In America, there is the saying “Freedom isn’t Free”. Dr. Vuong Tu Toan was willing to sacrifice everything, his wealth and security, for his family.
On the night before they left, as the family sat around him, Toan stood before them. “We are about to embark on this escape attempt, you must understand we might not make it. None of us can swim, none of us know what’s on the other side. So that odds are greatly stacked against us…one in a hundred change of making it. But we are going to do this as a family and if we make it you all have to make something of your lives. You have to make this effort worthwhile.”
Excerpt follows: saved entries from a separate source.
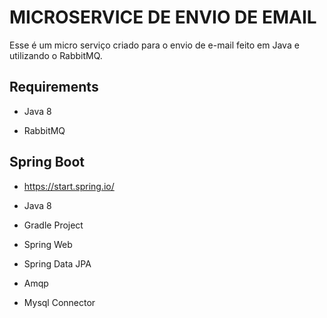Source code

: # MICROSERVICE DE ENVIO DE EMAIL

Esse é um micro serviço criado para o envio de e-mail feito em Java e utilizando o RabbitMQ. 



## Requirements

- Java 8

- RabbitMQ

  

## Spring Boot

- https://start.spring.io/
- Java 8
- Gradle Project
- Spring Web
- Spring Data JPA
- Amqp

- Mysql Connector

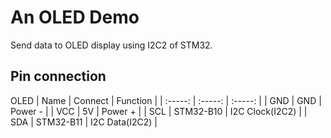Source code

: # An OLED Demo

Send data to OLED display using I2C2 of STM32.

## Pin connection
OLED
| Name | Connect | Function |
| :-----: | :-----: | :-----: |
| GND | GND | Power - |
| VCC | 5V | Power + |
| SCL | STM32-B10 | I2C Clock(I2C2) |
| SDA | STM32-B11 | I2C Data(I2C2) |

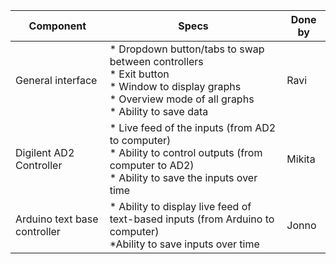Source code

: | **Component**                | **Specs**                                                    | **Done by** |
| ---------------------------- | ------------------------------------------------------------ | ------ |
| General interface            | * Dropdown button/tabs to swap between controllers<br />* Exit button<br />* Window to display graphs<br />* Overview mode of all graphs<br />* Ability to save data |Ravi        |
| Digilent AD2 Controller      | * Live feed of the inputs (from AD2 to computer) <br />* Ability to control outputs (from computer to AD2)<br />* Ability to save the inputs over time |Mikita       |
| Arduino text base controller | * Ability to display live feed of text-based inputs (from Arduino to computer)<br />*Ability to save inputs over time |Jonno        |

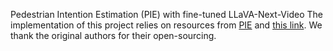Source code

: Pedestrian Intention Estimation (PIE) with fine-tuned LLaVA-Next-Video
The implementation of this project relies on resources from [PIE](https://github.com/aras62/PIE/tree/master) and [this link](https://colab.research.google.com/drive/1dTdro-k7NFqRgGq5-TlGHM-6k2sYQhXp#scrollTo=4ccbd183-f15a-4f94-a526-9ceeec3f61e0). We thank the original authors for their open-sourcing.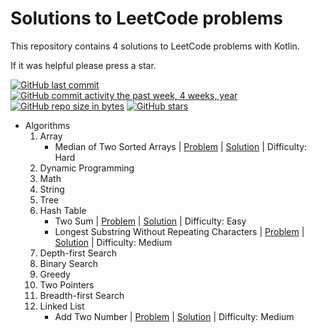 # Solutions to LeetCode problems
This repository contains 4 solutions to LeetCode problems with Kotlin.

If it was helpful please press a star.

[![GitHub last commit](https://img.shields.io/github/last-commit/dispe1/LeetCode-Solutions.svg)](https://github.com/dispe1/LeetCode-Solutions)
[![GitHub commit activity the past week, 4 weeks, year](https://img.shields.io/github/commit-activity/y/dispe1/LeetCode-Solutions.svg)](https://github.com/dispe1/LeetCode-Solutions)
[![GitHub repo size in bytes](https://img.shields.io/github/repo-size/dispe1/LeetCode-Solutions.svg)](https://github.com/dispe1/LeetCode-Solutions)
[![GitHub stars](https://img.shields.io/github/stars/dispe1/LeetCode-Solutions.svg)](https://github.com/dispe1/LeetCode-Solutions)

- Algorithms
    01. Array
        - Median of Two Sorted Arrays | [Problem](https://leetcode.com/problems/median-of-two-sorted-arrays/) | [Solution](https://github.com/dispe1/LeetCode-Solutions/blob/master/Algorithms/01.%20Array/001.%20Median%20of%20Two%20Sorted%20Arrays.kt) | Difficulty: Hard
    02. Dynamic Programming
    03. Math
    04. String
    05. Tree
    06. Hash Table
        - Two Sum | [Problem](https://leetcode.com/problems/two-sum/) | [Solution](https://github.com/dispe1/LeetCode-Solutions/blob/master/Algorithms/06.%20Hash%20Table/001.%20Two%20Sum.kt) | Difficulty: Easy
        - Longest Substring Without Repeating Characters | [Problem](https://leetcode.com/problems/longest-substring-without-repeating-characters/) | [Solution](https://github.com/dispe1/LeetCode-Solutions/blob/master/Algorithms/06.%20Hash%20Table/002.%20Longest%20Substring%20Without%20Repeating%20Characters.kt) | Difficulty: Medium
    07. Depth-first Search
    08. Binary Search
    09. Greedy
    10. Two Pointers
    11. Breadth-first Search
    18. Linked List
        - Add Two Number | [Problem](https://leetcode.com/problems/add-two-numbers/) | [Solution](https://github.com/dispe1/LeetCode-Solutions/blob/master/Algorithms/18.%20Linked%20List/001.%20Add%20Two%20Number.kt) | Difficulty: Medium
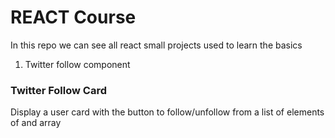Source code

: # REACT Course

In this repo we can see all react small projects used to learn the basics

1. Twitter follow component


### Twitter Follow Card
Display a user card with the button to follow/unfollow from a list of elements of and array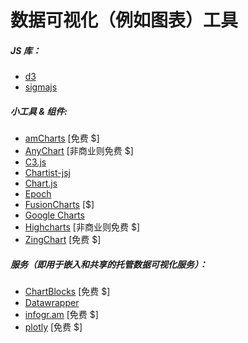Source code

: # 数据可视化（例如图表）工具

##### JS 库：

* [d3](http://d3js.org/)
* [sigmajs](http://sigmajs.org/)

##### 小工具 & 组件:

* [amCharts](http://www.amcharts.com/) [免费 $]
* [AnyChart](http://www.anychart.com/) [非商业则免费 $]
* [C3.js](http://c3js.org/)
* [Chartist-jsj](https://github.com/gionkunz/chartist-js)
* [Chart.js](http://www.chartjs.org/)
* [Epoch](http://epochjs.github.io/epoch/)
* [FusionCharts](http://www.fusioncharts.com/) [$]
* [Google Charts](https://developers.google.com/chart/interactive/docs/)
* [Highcharts](http://www.highcharts.com/) [非商业则免费 $]
* [ZingChart](http://www.zingchart.com/) [免费 $]

##### 服务（即用于嵌入和共享的托管数据可视化服务）：

* [ChartBlocks](http://www.chartblocks.com/) [免费 $]
* [Datawrapper](https://datawrapper.de/)
* [infogr.am](https://infogr.am) [免费 $]
* [plotly](https://plot.ly/) [免费 $]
Ring of Freedom is a memoir taken from the journal of Dr. Vuong. It chronicles four unsuccessful escape attempts and the fifth and final escape attempt from Communist Vietnam, after the fall of South Vietnam. The details of Dr. Vuong’s 1980 escape from Vietnam come from the journal he kept as events were unfolding and from interviews with the Vuong family. Dr. Vuong, or Toan as he is referred to throughout, was a well-respected doctor living with his family in South Vietnam, one of those blessed individuals who loved helping people, treating the sick and making them better. Before the fall of South Vietnam, he and his family had a wonderful life in a little town near Saigon, mostly untouched by the war. He had married Nha-Y, the daughter of a judge for the South Vietnamese Army. At the time they began their multiple escape attempts, they had five children, the oldest of whom was nine years old, while the youngest had just turned two.